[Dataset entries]
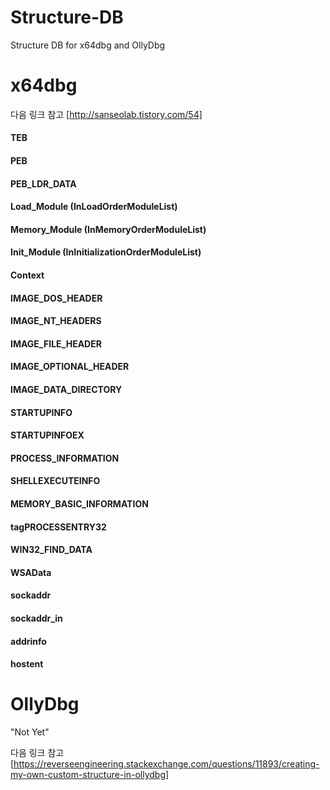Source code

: # Structure-DB
Structure DB for x64dbg and OllyDbg


# x64dbg
다음 링크 참고 [http://sanseolab.tistory.com/54]

#### TEB
#### PEB
#### PEB_LDR_DATA
#### Load_Module (InLoadOrderModuleList)
#### Memory_Module (InMemoryOrderModuleList)
#### Init_Module (InInitializationOrderModuleList)
#### Context
#### IMAGE_DOS_HEADER
#### IMAGE_NT_HEADERS
#### IMAGE_FILE_HEADER
#### IMAGE_OPTIONAL_HEADER
#### IMAGE_DATA_DIRECTORY
#### STARTUPINFO
#### STARTUPINFOEX
#### PROCESS_INFORMATION
#### SHELLEXECUTEINFO
#### MEMORY_BASIC_INFORMATION
#### tagPROCESSENTRY32
#### WIN32_FIND_DATA
#### WSAData
#### sockaddr
#### sockaddr_in
#### addrinfo
#### hostent


# OllyDbg
"Not Yet"

다음 링크 참고 [https://reverseengineering.stackexchange.com/questions/11893/creating-my-own-custom-structure-in-ollydbg]
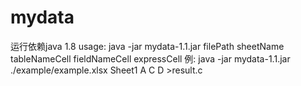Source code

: # mydata

运行依赖java 1.8
usage: java -jar mydata-1.1.jar filePath sheetName tableNameCell fieldNameCell expressCell
例: java -jar mydata-1.1.jar ./example/example.xlsx Sheet1 A C D >result.c
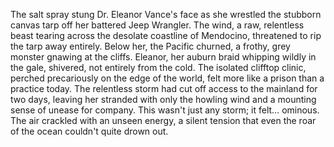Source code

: The salt spray stung Dr. Eleanor Vance's face as she wrestled the stubborn canvas tarp off her battered Jeep Wrangler.  The wind, a raw, relentless beast tearing across the desolate coastline of Mendocino, threatened to rip the tarp away entirely.  Below her, the Pacific churned, a frothy, grey monster gnawing at the cliffs.  Eleanor, her auburn braid whipping wildly in the gale, shivered, not entirely from the cold.  The isolated clifftop clinic, perched precariously on the edge of the world, felt more like a prison than a practice today.  The relentless storm had cut off access to the mainland for two days, leaving her stranded with only the howling wind and a mounting sense of unease for company.  This wasn't just any storm; it felt… ominous.  The air crackled with an unseen energy, a silent tension that even the roar of the ocean couldn't quite drown out.
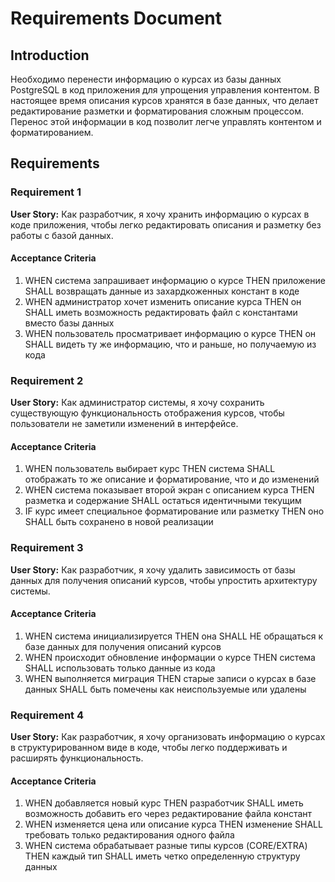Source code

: # Requirements Document

## Introduction

Необходимо перенести информацию о курсах из базы данных PostgreSQL в код приложения для упрощения управления контентом. В настоящее время описания курсов хранятся в базе данных, что делает редактирование разметки и форматирования сложным процессом. Перенос этой информации в код позволит легче управлять контентом и форматированием.

## Requirements

### Requirement 1

**User Story:** Как разработчик, я хочу хранить информацию о курсах в коде приложения, чтобы легко редактировать описания и разметку без работы с базой данных.

#### Acceptance Criteria

1. WHEN система запрашивает информацию о курсе THEN приложение SHALL возвращать данные из захардкоженных констант в коде
2. WHEN администратор хочет изменить описание курса THEN он SHALL иметь возможность редактировать файл с константами вместо базы данных
3. WHEN пользователь просматривает информацию о курсе THEN он SHALL видеть ту же информацию, что и раньше, но получаемую из кода

### Requirement 2

**User Story:** Как администратор системы, я хочу сохранить существующую функциональность отображения курсов, чтобы пользователи не заметили изменений в интерфейсе.

#### Acceptance Criteria

1. WHEN пользователь выбирает курс THEN система SHALL отображать то же описание и форматирование, что и до изменений
2. WHEN система показывает второй экран с описанием курса THEN разметка и содержание SHALL остаться идентичными текущим
3. IF курс имеет специальное форматирование или разметку THEN оно SHALL быть сохранено в новой реализации

### Requirement 3

**User Story:** Как разработчик, я хочу удалить зависимость от базы данных для получения описаний курсов, чтобы упростить архитектуру системы.

#### Acceptance Criteria

1. WHEN система инициализируется THEN она SHALL НЕ обращаться к базе данных для получения описаний курсов
2. WHEN происходит обновление информации о курсе THEN система SHALL использовать только данные из кода
3. WHEN выполняется миграция THEN старые записи о курсах в базе данных SHALL быть помечены как неиспользуемые или удалены

### Requirement 4

**User Story:** Как разработчик, я хочу организовать информацию о курсах в структурированном виде в коде, чтобы легко поддерживать и расширять функциональность.

#### Acceptance Criteria

1. WHEN добавляется новый курс THEN разработчик SHALL иметь возможность добавить его через редактирование файла констант
2. WHEN изменяется цена или описание курса THEN изменение SHALL требовать только редактирования одного файла
3. WHEN система обрабатывает разные типы курсов (CORE/EXTRA) THEN каждый тип SHALL иметь четко определенную структуру данных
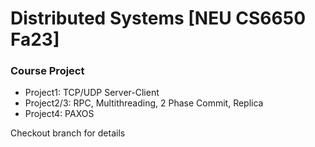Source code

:# Distributed Systems [NEU CS6650 Fa23]
### Course Project
- Project1: TCP/UDP Server-Client 
- Project2/3: RPC, Multithreading, 2 Phase Commit, Replica 
- Project4: PAXOS

Checkout branch for details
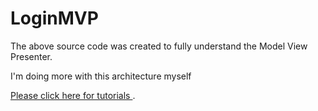 # LoginMVP

The above source code was created to fully understand the Model View Presenter.

 I'm doing more with this architecture myself


[Please click here for tutorials ](http://phoenixdevs.ir/1397/04/24/mvp/).
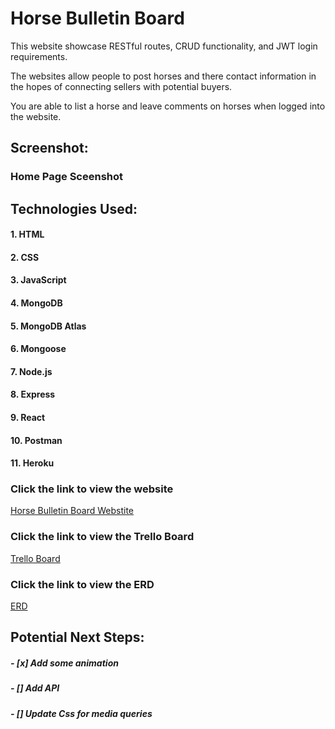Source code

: # **Horse Bulletin Board**

This website showcase RESTful routes, CRUD functionality, and JWT login requirements. 

The websites allow people to post horses and there contact information in the hopes of connecting sellers with potential buyers.

You are able to list a horse and leave comments on horses when logged into the website.

## Screenshot:

### Home Page Sceenshot
<!-- ![Home Page Sceenshot](screenshots/homepage-screenshot.png?) -->

<!-- [Home Page Sceenshot](https://imgur.com/YCEiEr5) -->



## Technologies Used: 

#### 1. HTML
#### 2. CSS
#### 3. JavaScript
#### 4. MongoDB
#### 5. MongoDB Atlas
#### 6. Mongoose
#### 7. Node.js
#### 8. Express
#### 9. React
#### 10. Postman
#### 11. Heroku


### Click the link to view the website
[Horse Bulletin Board Webstite](https://horse-bulletin-board.herokuapp.com/) 

### Click the link to view the Trello Board
[Trello Board](https://trello.com/b/QQgGKAnE/ga-project-4)

### Click the link to view the ERD
[ERD](https://app.lucidchart.com/invitations/accept/754f604d-817c-4b95-9d01-6a7b38a1ef31)

## Potential Next Steps: 

##### - [x] Add some animation
##### - [] Add API
##### - [] Update Css for media queries
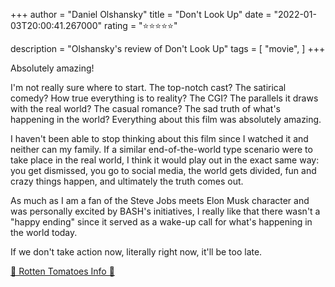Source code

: +++
author = "Daniel Olshansky"
title = "Don't Look Up"
date = "2022-01-03T20:00:41.267000"
rating = "⭐⭐⭐⭐⭐"

description = "Olshansky's review of Don't Look Up"
tags = [
    "movie",
]
+++


Absolutely amazing!

I'm not really sure where to start. The top-notch cast? The satirical comedy? How true everything is to reality? The CGI? The parallels it draws with the real world? The casual romance? The sad truth of what's happening in the world? Everything about this film was absolutely amazing.

I haven't been able to stop thinking about this film since I watched it and neither can my family. If a similar end-of-the-world type scenario were to take place in the real world, I think it would play out in the exact same way: you get dismissed, you go to social media, the world gets divided, fun and crazy things happen, and ultimately the truth comes out.

As much as I am a fan of the Steve Jobs meets Elon Musk character and was personally excited by BASH's initiatives, I really like that there wasn't a "happy ending" since it served as a wake-up call for what's happening in the world today.

If we don't take action now, literally right now, it'll be too late.

[🍅 Rotten Tomatoes Info 🍅](https://www.rottentomatoes.com//m/dont_look_up_2021)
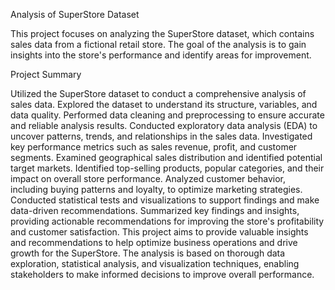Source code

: Analysis of SuperStore Dataset


This project focuses on analyzing the SuperStore dataset, which contains sales data from a fictional retail store. The goal of the analysis is to gain insights into the store's performance and identify areas for improvement.

Project Summary


Utilized the SuperStore dataset to conduct a comprehensive analysis of sales data.
Explored the dataset to understand its structure, variables, and data quality.
Performed data cleaning and preprocessing to ensure accurate and reliable analysis results.
Conducted exploratory data analysis (EDA) to uncover patterns, trends, and relationships in the sales data.
Investigated key performance metrics such as sales revenue, profit, and customer segments.
Examined geographical sales distribution and identified potential target markets.
Identified top-selling products, popular categories, and their impact on overall store performance.
Analyzed customer behavior, including buying patterns and loyalty, to optimize marketing strategies.
Conducted statistical tests and visualizations to support findings and make data-driven recommendations.
Summarized key findings and insights, providing actionable recommendations for improving the store's profitability and customer satisfaction.
This project aims to provide valuable insights and recommendations to help optimize business operations and drive growth for the SuperStore. The analysis is based on thorough data exploration, statistical analysis, and visualization techniques, enabling stakeholders to make informed decisions to improve overall performance.
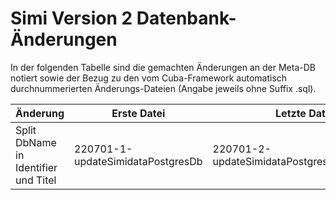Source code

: # Simi Version 2 Datenbank-Änderungen

In der folgenden Tabelle sind die gemachten Änderungen an der Meta-DB notiert sowie der Bezug zu den vom Cuba-Framework
automatisch durchnummerierten Änderungs-Dateien (Angabe jeweils ohne Suffix .sql).

|Änderung|Erste Datei|Letzte Datei|
|---|---|---|
|Split DbName in Identifier und Titel|220701-1-updateSimidataPostgresDb|220701-2-updateSimidataPostgresDb_DropScript|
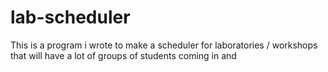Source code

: # lab-scheduler
This is a program i wrote to make a scheduler for laboratories / workshops that will have a lot of groups of students coming in and 
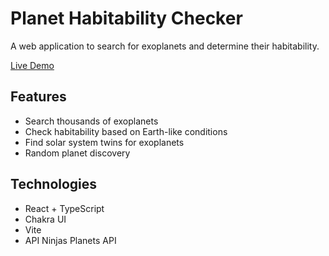 # Planet Habitability Checker

A web application to search for exoplanets and determine their habitability.

[Live Demo](https://planet-site-nine.vercel.app/)

## Features

- Search thousands of exoplanets
- Check habitability based on Earth-like conditions
- Find solar system twins for exoplanets
- Random planet discovery

## Technologies

- React + TypeScript
- Chakra UI
- Vite
- API Ninjas Planets API

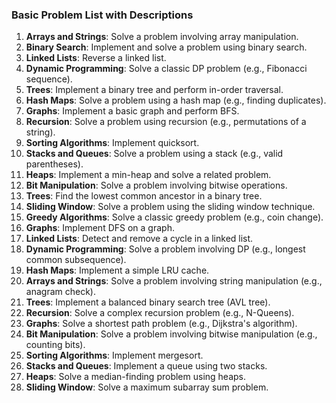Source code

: 
### Basic Problem List with Descriptions

1.  **Arrays and Strings**: Solve a problem involving array manipulation.
2.  **Binary Search**: Implement and solve a problem using binary search.
3.  **Linked Lists**: Reverse a linked list.
4.  **Dynamic Programming**: Solve a classic DP problem (e.g., Fibonacci sequence).
5.  **Trees**: Implement a binary tree and perform in-order traversal.
6.  **Hash Maps**: Solve a problem using a hash map (e.g., finding duplicates).
7.  **Graphs**: Implement a basic graph and perform BFS.
8.  **Recursion**: Solve a problem using recursion (e.g., permutations of a string).
9.  **Sorting Algorithms**: Implement quicksort.
10.  **Stacks and Queues**: Solve a problem using a stack (e.g., valid parentheses).
11.  **Heaps**: Implement a min-heap and solve a related problem.
12.  **Bit Manipulation**: Solve a problem involving bitwise operations.
13.  **Trees**: Find the lowest common ancestor in a binary tree.
14.  **Sliding Window**: Solve a problem using the sliding window technique.
15.  **Greedy Algorithms**: Solve a classic greedy problem (e.g., coin change).
16.  **Graphs**: Implement DFS on a graph.
17.  **Linked Lists**: Detect and remove a cycle in a linked list.
18.  **Dynamic Programming**: Solve a problem involving DP (e.g., longest common subsequence).
19.  **Hash Maps**: Implement a simple LRU cache.
20.  **Arrays and Strings**: Solve a problem involving string manipulation (e.g., anagram check).
21.  **Trees**: Implement a balanced binary search tree (AVL tree).
22.  **Recursion**: Solve a complex recursion problem (e.g., N-Queens).
23.  **Graphs**: Solve a shortest path problem (e.g., Dijkstra's algorithm).
24.  **Bit Manipulation**: Solve a problem involving bitwise manipulation (e.g., counting bits).
25.  **Sorting Algorithms**: Implement mergesort.
26.  **Stacks and Queues**: Implement a queue using two stacks.
27.  **Heaps**: Solve a median-finding problem using heaps.
28.  **Sliding Window**: Solve a maximum subarray sum problem.
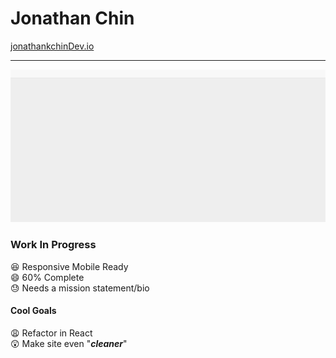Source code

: # Jonathan Chin

[jonathankchinDev.io](https://chinjon.github.io/jonathankchinDev/)  

***  

<img src="demo-screen.gif">  


### Work In Progress  

:laughing: Responsive Mobile Ready  
:smile: 60% Complete  
:sweat: Needs a mission statement/bio  

#### Cool Goals

:weary: Refactor in React  
:astonished: Make site even "***cleaner***"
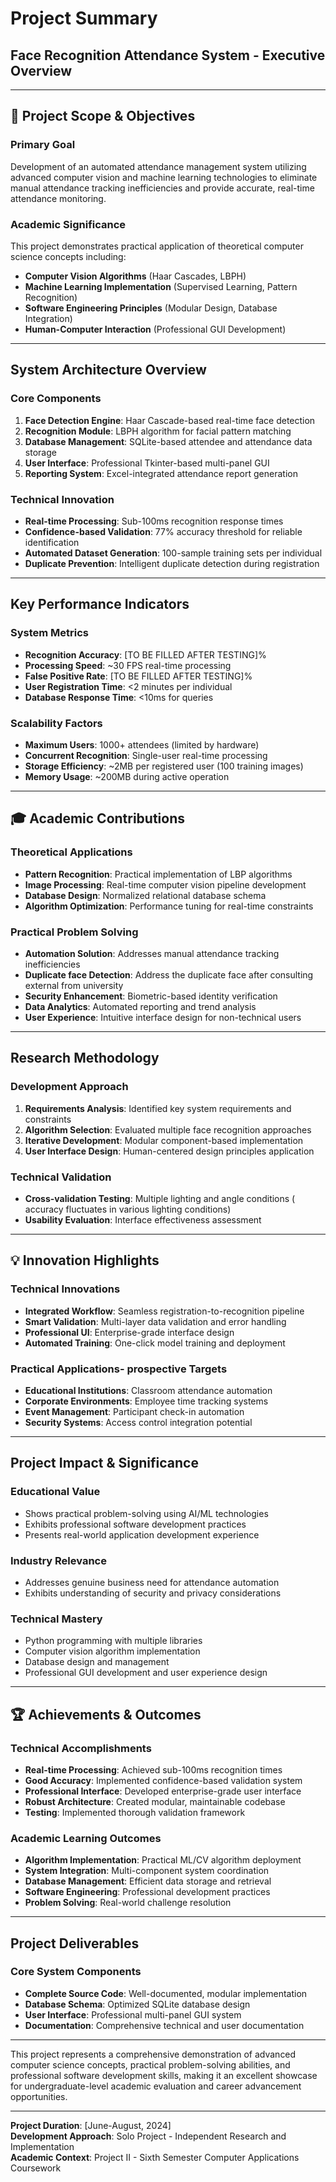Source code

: # Project Summary
## Face Recognition Attendance System - Executive Overview

---

## 🎯 **Project Scope & Objectives**

### **Primary Goal**
Development of an automated attendance management system utilizing advanced computer vision and machine learning technologies to eliminate manual attendance tracking inefficiencies and provide accurate, real-time attendance monitoring.

### **Academic Significance**
This project demonstrates practical application of theoretical computer science concepts including:
- **Computer Vision Algorithms** (Haar Cascades, LBPH)
- **Machine Learning Implementation** (Supervised Learning, Pattern Recognition)
- **Software Engineering Principles** (Modular Design, Database Integration)
- **Human-Computer Interaction** (Professional GUI Development)

---

## **System Architecture Overview**

### **Core Components**
1. **Face Detection Engine**: Haar Cascade-based real-time face detection
2. **Recognition Module**: LBPH algorithm for facial pattern matching
3. **Database Management**: SQLite-based attendee and attendance data storage
4. **User Interface**: Professional Tkinter-based multi-panel GUI
5. **Reporting System**: Excel-integrated attendance report generation

### **Technical Innovation**
- **Real-time Processing**: Sub-100ms recognition response times
- **Confidence-based Validation**: 77% accuracy threshold for reliable identification
- **Automated Dataset Generation**: 100-sample training sets per individual
- **Duplicate Prevention**: Intelligent duplicate detection during registration

---

## **Key Performance Indicators**

### **System Metrics**
- **Recognition Accuracy**: [TO BE FILLED AFTER TESTING]%
- **Processing Speed**: ~30 FPS real-time processing
- **False Positive Rate**: [TO BE FILLED AFTER TESTING]%
- **User Registration Time**: <2 minutes per individual
- **Database Response Time**: <10ms for queries

### **Scalability Factors**
- **Maximum Users**: 1000+ attendees (limited by hardware)
- **Concurrent Recognition**: Single-user real-time processing
- **Storage Efficiency**: ~2MB per registered user (100 training images)
- **Memory Usage**: ~200MB during active operation

---

## 🎓 **Academic Contributions**

### **Theoretical Applications**
- **Pattern Recognition**: Practical implementation of LBP algorithms
- **Image Processing**: Real-time computer vision pipeline development
- **Database Design**: Normalized relational database schema
- **Algorithm Optimization**: Performance tuning for real-time constraints

### **Practical Problem Solving**
- **Automation Solution**: Addresses manual attendance tracking inefficiencies
- **Duplicate face Detection**: Address the duplicate face after consulting external from university
- **Security Enhancement**: Biometric-based identity verification
- **Data Analytics**: Automated reporting and trend analysis
- **User Experience**: Intuitive interface design for non-technical users

---

## **Research Methodology**

### **Development Approach**
1. **Requirements Analysis**: Identified key system requirements and constraints
2. **Algorithm Selection**: Evaluated multiple face recognition approaches
3. **Iterative Development**: Modular component-based implementation
5. **User Interface Design**: Human-centered design principles application

### **Technical Validation**
- **Cross-validation Testing**: Multiple lighting and angle conditions ( accuracy fluctuates in various lighting conditions)
- **Usability Evaluation**: Interface effectiveness assessment

---

## 💡 **Innovation Highlights**

### **Technical Innovations**
- **Integrated Workflow**: Seamless registration-to-recognition pipeline
- **Smart Validation**: Multi-layer data validation and error handling
- **Professional UI**: Enterprise-grade interface design
- **Automated Training**: One-click model training and deployment

### **Practical Applications- prospective Targets**
- **Educational Institutions**: Classroom attendance automation
- **Corporate Environments**: Employee time tracking systems
- **Event Management**: Participant check-in automation
- **Security Systems**: Access control integration potential

---

## **Project Impact & Significance**

### **Educational Value**
- Shows practical problem-solving using AI/ML technologies
- Exhibits professional software development practices
- Presents real-world application development experience

### **Industry Relevance**
- Addresses genuine business need for attendance automation
- Exhibits understanding of security and privacy considerations

### **Technical Mastery**
- Python programming with multiple libraries
- Computer vision algorithm implementation
- Database design and management
- Professional GUI development and user experience design

---

## 🏆 **Achievements & Outcomes**

### **Technical Accomplishments**
-  **Real-time Processing**: Achieved sub-100ms recognition times
-  **Good Accuracy**: Implemented confidence-based validation system
-  **Professional Interface**: Developed enterprise-grade user interface
-  **Robust Architecture**: Created modular, maintainable codebase
-  **Testing**: Implemented thorough validation framework

### **Academic Learning Outcomes**
- **Algorithm Implementation**: Practical ML/CV algorithm deployment
-  **System Integration**: Multi-component system coordination
-  **Database Management**: Efficient data storage and retrieval
-  **Software Engineering**: Professional development practices
-  **Problem Solving**: Real-world challenge resolution

---

## **Project Deliverables**

### **Core System Components**
- **Complete Source Code**: Well-documented, modular implementation
- **Database Schema**: Optimized SQLite database design
- **User Interface**: Professional multi-panel GUI system
- **Documentation**: Comprehensive technical and user documentation

---

This project represents a comprehensive demonstration of advanced computer science concepts, practical problem-solving abilities, and professional software development skills, making it an excellent showcase for undergraduate-level academic evaluation and career advancement opportunities.

---

**Project Duration**: [June-August, 2024]  
**Development Approach**: Solo Project - Independent Research and Implementation  
**Academic Context**: Project II - Sixth Semester Computer Applications Coursework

= EXERCISE OBJECTIVE =
Look for the string "Linked" in the records, and copy every line where it is found.

= EXERCISE ANSWER =
3.  **Linked Lists**: Reverse a linked list.
17.  **Linked Lists**: Detect and remove a cycle in a linked list.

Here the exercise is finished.